Le Colisée possède une forme elliptique. Son plus grand diamètre mesure 187 mètres et le plus petit 155. La hauteur de l’anneau extérieur atteint presque les 50 mètres par rapport au sol. L’ensemble était destiné, selon des calculs assez complexes, à accueillir jusqu’à 80 000 spectateurs. L’extérieur était composé de trois séries d’arcades, ornées respectivement de colonnes doriques, ioniques et corinthiennes; le quatrième étage était décoré de parastades corinthiennes. Une ellipse de 80 arches tournait autour de la basa extérieure. Quatre arches correspondant aux quatre demi-diamètres constituaient les différents accès, dont on ne conseve plus aujourd’hui que l’entrée d’honneur réservée à l’empereur. Au centre de l’un des côtes des gradins, appelé suggestum, se trouvait le siège de l’empereur: le reste était occupé par les sénateurs, la famille impériale et des personages de la cour. Venaient ensuite les places des Chevaliers et des tribuns civils et militaires. Un emplacement était réservé pour les personnes mariées, un autre pour les jeunes gens accompagnés de leur tuteur, et d’autres pour les familles, les escclaves, les femmes et la plèbe.

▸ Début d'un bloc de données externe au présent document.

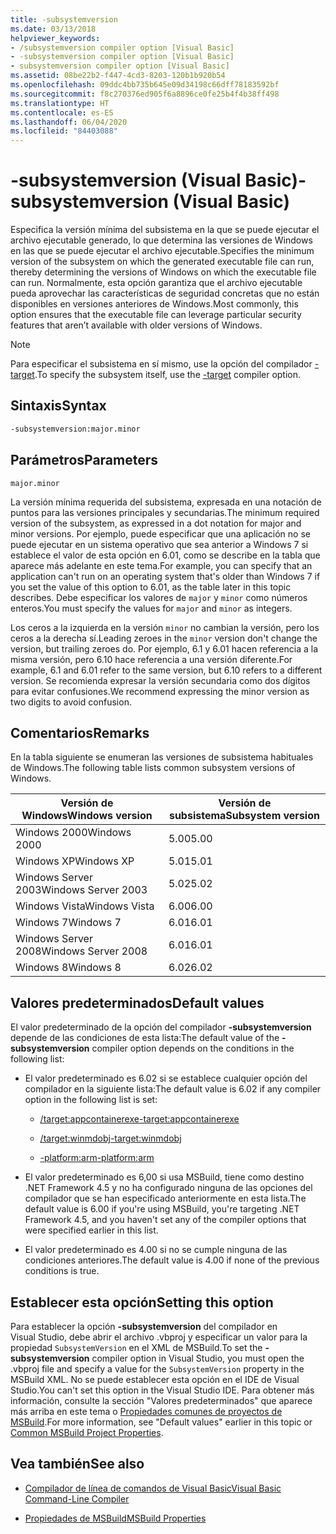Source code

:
 ```yaml
---
title: -subsystemversion
ms.date: 03/13/2018
helpviewer_keywords:
- /subsystemversion compiler option [Visual Basic]
- -subsystemversion compiler option [Visual Basic]
- subsystemversion compiler option [Visual Basic]
ms.assetid: 08be22b2-f447-4cd3-8203-120b1b920b54
ms.openlocfilehash: 09ddc4bb735b645e09d34198c66dff78183592bf
ms.sourcegitcommit: f8c270376ed905f6a8896ce0fe25b4f4b38ff498
ms.translationtype: HT
ms.contentlocale: es-ES
ms.lasthandoff: 06/04/2020
ms.locfileid: "84403088"
---
```

# <a name="-subsystemversion-visual-basic"></a><span data-ttu-id="beda5-102">-subsystemversion (Visual Basic)</span><span class="sxs-lookup"><span data-stu-id="beda5-102">-subsystemversion (Visual Basic)</span></span>

<span data-ttu-id="beda5-103">Especifica la versión mínima del subsistema en la que se puede ejecutar el archivo ejecutable generado, lo que determina las versiones de Windows en las que se puede ejecutar el archivo ejecutable.</span><span class="sxs-lookup"><span data-stu-id="beda5-103">Specifies the minimum version of the subsystem on which the generated executable file can run, thereby determining the versions of Windows on which the executable file can run.</span></span> <span data-ttu-id="beda5-104">Normalmente, esta opción garantiza que el archivo ejecutable pueda aprovechar las características de seguridad concretas que no están disponibles en versiones anteriores de Windows.</span><span class="sxs-lookup"><span data-stu-id="beda5-104">Most commonly, this option ensures that the executable file can leverage particular security features that aren’t available with older versions of Windows.</span></span>

> [!NOTE]
> <span data-ttu-id="beda5-105">Para especificar el subsistema en sí mismo, use la opción del compilador [-target](../../../csharp/language-reference/compiler-options/target-compiler-option.md).</span><span class="sxs-lookup"><span data-stu-id="beda5-105">To specify the subsystem itself, use the [-target](../../../csharp/language-reference/compiler-options/target-compiler-option.md) compiler option.</span></span>

## <a name="syntax"></a><span data-ttu-id="beda5-106">Sintaxis</span><span class="sxs-lookup"><span data-stu-id="beda5-106">Syntax</span></span>

```vb
-subsystemversion:major.minor
```

## <a name="parameters"></a><span data-ttu-id="beda5-107">Parámetros</span><span class="sxs-lookup"><span data-stu-id="beda5-107">Parameters</span></span>

`major.minor`

<span data-ttu-id="beda5-108">La versión mínima requerida del subsistema, expresada en una notación de puntos para las versiones principales y secundarias.</span><span class="sxs-lookup"><span data-stu-id="beda5-108">The minimum required version of the subsystem, as expressed in a dot notation for major and minor versions.</span></span> <span data-ttu-id="beda5-109">Por ejemplo, puede especificar que una aplicación no se puede ejecutar en un sistema operativo que sea anterior a Windows 7 si establece el valor de esta opción en 6.01, como se describe en la tabla que aparece más adelante en este tema.</span><span class="sxs-lookup"><span data-stu-id="beda5-109">For example, you can specify that an application can't run on an operating system that's older than Windows 7 if you set the value of this option to 6.01, as the table later in this topic describes.</span></span> <span data-ttu-id="beda5-110">Debe especificar los valores de `major` y `minor` como números enteros.</span><span class="sxs-lookup"><span data-stu-id="beda5-110">You must specify the values for `major` and `minor` as integers.</span></span>

<span data-ttu-id="beda5-111">Los ceros a la izquierda en la versión `minor` no cambian la versión, pero los ceros a la derecha sí.</span><span class="sxs-lookup"><span data-stu-id="beda5-111">Leading zeroes in the `minor` version don't change the version, but trailing zeroes do.</span></span> <span data-ttu-id="beda5-112">Por ejemplo, 6.1 y 6.01 hacen referencia a la misma versión, pero 6.10 hace referencia a una versión diferente.</span><span class="sxs-lookup"><span data-stu-id="beda5-112">For example, 6.1 and 6.01 refer to the same version, but 6.10 refers to a different version.</span></span> <span data-ttu-id="beda5-113">Se recomienda expresar la versión secundaria como dos dígitos para evitar confusiones.</span><span class="sxs-lookup"><span data-stu-id="beda5-113">We recommend expressing the minor version as two digits to avoid confusion.</span></span>

## <a name="remarks"></a><span data-ttu-id="beda5-114">Comentarios</span><span class="sxs-lookup"><span data-stu-id="beda5-114">Remarks</span></span>

<span data-ttu-id="beda5-115">En la tabla siguiente se enumeran las versiones de subsistema habituales de Windows.</span><span class="sxs-lookup"><span data-stu-id="beda5-115">The following table lists common subsystem versions of Windows.</span></span>

|<span data-ttu-id="beda5-116">Versión de Windows</span><span class="sxs-lookup"><span data-stu-id="beda5-116">Windows version</span></span>|<span data-ttu-id="beda5-117">Versión de subsistema</span><span class="sxs-lookup"><span data-stu-id="beda5-117">Subsystem version</span></span>|
|---------------------|-----------------------|
|<span data-ttu-id="beda5-118">Windows 2000</span><span class="sxs-lookup"><span data-stu-id="beda5-118">Windows 2000</span></span>|<span data-ttu-id="beda5-119">5.00</span><span class="sxs-lookup"><span data-stu-id="beda5-119">5.00</span></span>|
|<span data-ttu-id="beda5-120">Windows XP</span><span class="sxs-lookup"><span data-stu-id="beda5-120">Windows XP</span></span>|<span data-ttu-id="beda5-121">5.01</span><span class="sxs-lookup"><span data-stu-id="beda5-121">5.01</span></span>|
|<span data-ttu-id="beda5-122">Windows Server 2003</span><span class="sxs-lookup"><span data-stu-id="beda5-122">Windows Server 2003</span></span>|<span data-ttu-id="beda5-123">5.02</span><span class="sxs-lookup"><span data-stu-id="beda5-123">5.02</span></span>|
|<span data-ttu-id="beda5-124">Windows Vista</span><span class="sxs-lookup"><span data-stu-id="beda5-124">Windows Vista</span></span>|<span data-ttu-id="beda5-125">6.00</span><span class="sxs-lookup"><span data-stu-id="beda5-125">6.00</span></span>|
|<span data-ttu-id="beda5-126">Windows 7</span><span class="sxs-lookup"><span data-stu-id="beda5-126">Windows 7</span></span>|<span data-ttu-id="beda5-127">6.01</span><span class="sxs-lookup"><span data-stu-id="beda5-127">6.01</span></span>|
|<span data-ttu-id="beda5-128">Windows Server 2008</span><span class="sxs-lookup"><span data-stu-id="beda5-128">Windows Server 2008</span></span>|<span data-ttu-id="beda5-129">6.01</span><span class="sxs-lookup"><span data-stu-id="beda5-129">6.01</span></span>|
|<span data-ttu-id="beda5-130">Windows 8</span><span class="sxs-lookup"><span data-stu-id="beda5-130">Windows 8</span></span>|<span data-ttu-id="beda5-131">6.02</span><span class="sxs-lookup"><span data-stu-id="beda5-131">6.02</span></span>|

## <a name="default-values"></a><span data-ttu-id="beda5-132">Valores predeterminados</span><span class="sxs-lookup"><span data-stu-id="beda5-132">Default values</span></span>

<span data-ttu-id="beda5-133">El valor predeterminado de la opción del compilador **-subsystemversion** depende de las condiciones de esta lista:</span><span class="sxs-lookup"><span data-stu-id="beda5-133">The default value of the **-subsystemversion** compiler option depends on the conditions in the following list:</span></span>

- <span data-ttu-id="beda5-134">El valor predeterminado es 6.02 si se establece cualquier opción del compilador en la siguiente lista:</span><span class="sxs-lookup"><span data-stu-id="beda5-134">The default value is 6.02 if any compiler option in the following list is set:</span></span>

  - [<span data-ttu-id="beda5-135">/target:appcontainerexe</span><span class="sxs-lookup"><span data-stu-id="beda5-135">-target:appcontainerexe</span></span>](target.md)

  - [<span data-ttu-id="beda5-136">/target:winmdobj</span><span class="sxs-lookup"><span data-stu-id="beda5-136">-target:winmdobj</span></span>](target.md)

  - [<span data-ttu-id="beda5-137">-platform:arm</span><span class="sxs-lookup"><span data-stu-id="beda5-137">-platform:arm</span></span>](platform.md)

- <span data-ttu-id="beda5-138">El valor predeterminado es 6,00 si usa MSBuild, tiene como destino .NET Framework 4.5 y no ha configurado ninguna de las opciones del compilador que se han especificado anteriormente en esta lista.</span><span class="sxs-lookup"><span data-stu-id="beda5-138">The default value is 6.00 if you're using MSBuild, you're targeting .NET Framework 4.5, and you haven't set any of the compiler options that were specified earlier in this list.</span></span>

- <span data-ttu-id="beda5-139">El valor predeterminado es 4.00 si no se cumple ninguna de las condiciones anteriores.</span><span class="sxs-lookup"><span data-stu-id="beda5-139">The default value is 4.00 if none of the previous conditions is true.</span></span>

## <a name="setting-this-option"></a><span data-ttu-id="beda5-140">Establecer esta opción</span><span class="sxs-lookup"><span data-stu-id="beda5-140">Setting this option</span></span>

<span data-ttu-id="beda5-141">Para establecer la opción **-subsystemversion** del compilador en Visual Studio, debe abrir el archivo .vbproj y especificar un valor para la propiedad `SubsystemVersion` en el XML de MSBuild.</span><span class="sxs-lookup"><span data-stu-id="beda5-141">To set the **-subsystemversion** compiler option in Visual Studio, you must open the .vbproj file and specify a value for the `SubsystemVersion` property in the MSBuild XML.</span></span> <span data-ttu-id="beda5-142">No se puede establecer esta opción en el IDE de Visual Studio.</span><span class="sxs-lookup"><span data-stu-id="beda5-142">You can't set this option in the Visual Studio IDE.</span></span> <span data-ttu-id="beda5-143">Para obtener más información, consulte la sección "Valores predeterminados" que aparece más arriba en este tema o [Propiedades comunes de proyectos de MSBuild](/visualstudio/msbuild/common-msbuild-project-properties).</span><span class="sxs-lookup"><span data-stu-id="beda5-143">For more information, see "Default values" earlier in this topic or [Common MSBuild Project Properties](/visualstudio/msbuild/common-msbuild-project-properties).</span></span>

## <a name="see-also"></a><span data-ttu-id="beda5-144">Vea también</span><span class="sxs-lookup"><span data-stu-id="beda5-144">See also</span></span>

- [<span data-ttu-id="beda5-145">Compilador de línea de comandos de Visual Basic</span><span class="sxs-lookup"><span data-stu-id="beda5-145">Visual Basic Command-Line Compiler</span></span>](index.md)

- [<span data-ttu-id="beda5-146">Propiedades de MSBuild</span><span class="sxs-lookup"><span data-stu-id="beda5-146">MSBuild Properties</span></span>](/visualstudio/msbuild/msbuild-properties)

Le Colisée était habituellement découvert, mais en cas de mauvais temps ou pendant la canicule d’été, il était protégé par un immense velarium, manœuvré par deux équipes de marins détachées de la flotte de Ravenne et du Cap Misène. Ces deux équipes participaient aussi aux batailles navales souvent organisée dans cet amphithéatre.

A l’époque de sa splendeur, il devait certainement apparaître comme un spectacle stupéfiant de la grandeur romaine. Aujour d’hui encore, après tant de siècles, le Colisée fait toujours l’orgueil de Rome et l’émerveillement des visiteurs.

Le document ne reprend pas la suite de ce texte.